After searching through the forums I've gotten the impression that it actually is possible for us little guys to offer rakeback on our sites. For the longest time I thought rakeback was only feasible for big sites that can afford the time and expense of tracking all the rake and making payments...and for negotiating deals with the poker rooms in the first place.
But I've seen threads mentioning automated rakeback payments straight from the poker rooms and I've also seen posts that mention something about signing up through superaffiliates to offer rakeback to your players.
If you've seen my site, it focuses on advanced strategy for serious no limit players and I really think it could land some big time players. The only problem is the people that my content targets probably already know about rakeback.

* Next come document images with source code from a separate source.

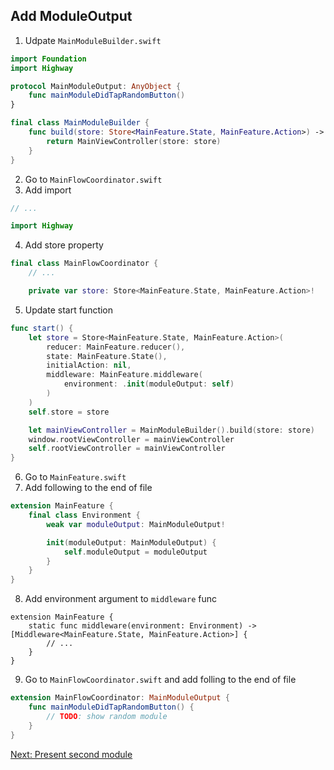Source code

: ## Add ModuleOutput

1. Udpate `MainModuleBuilder.swift`
```swift
import Foundation
import Highway

protocol MainModuleOutput: AnyObject {
    func mainModuleDidTapRandomButton()
}

final class MainModuleBuilder {
    func build(store: Store<MainFeature.State, MainFeature.Action>) -> UIViewController {
        return MainViewController(store: store)
    }
}
```
2. Go to `MainFlowCoordinator.swift`
3. Add import
```swift
// ...

import Highway
```
4. Add store property
```swift
final class MainFlowCoordinator {
    // ...

    private var store: Store<MainFeature.State, MainFeature.Action>!
```
5. Update start function
```swift
func start() {
    let store = Store<MainFeature.State, MainFeature.Action>(
        reducer: MainFeature.reducer(),
        state: MainFeature.State(),
        initialAction: nil,
        middleware: MainFeature.middleware(
            environment: .init(moduleOutput: self)
        )
    )
    self.store = store

    let mainViewController = MainModuleBuilder().build(store: store)
    window.rootViewController = mainViewController
    self.rootViewController = mainViewController
}
```
6. Go to `MainFeature.swift`
7. Add following to the end of file
```swift
extension MainFeature {
    final class Environment {
        weak var moduleOutput: MainModuleOutput!

        init(moduleOutput: MainModuleOutput) {
            self.moduleOutput = moduleOutput
        }
    }
}
```
8. Add environment argument to `middleware` func
```
extension MainFeature {
    static func middleware(environment: Environment) -> [Middleware<MainFeature.State, MainFeature.Action>] {
        // ...
    }
}
```
9. Go to `MainFlowCoordinator.swift` and add folling to the end of file
```swift
extension MainFlowCoordinator: MainModuleOutput {
    func mainModuleDidTapRandomButton() {
        // TODO: show random module
    }
}
```

[Next: Present second module](SecondModule.md)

The other problem is after reading that huge CPA/Rev Share vs Rakeback debate I'm not even sure if I should consider rakeback in the first place.
Cliff notes:
If I want to offer rakeback on my site, where can I go to learn more? I tried searching already but if there's another thread somewhere let me know.
Should I even waste my time with that now? I'm getting like 30 hits a day. I don't mind taking a short term pay cut if it means better things in the future but still...should I really spend time on that yet?
PS - One more question: What's wrong with rakeback sites telling people to clear cookies / uninstall software? I would never want to poach another affiliate's players but wouldn't it be really bad if you promised people rakeback and then they didn't get it because of a 4 month old cookie?
Last edited by smackinyaup : 05-04-2008 at 06:11 PM.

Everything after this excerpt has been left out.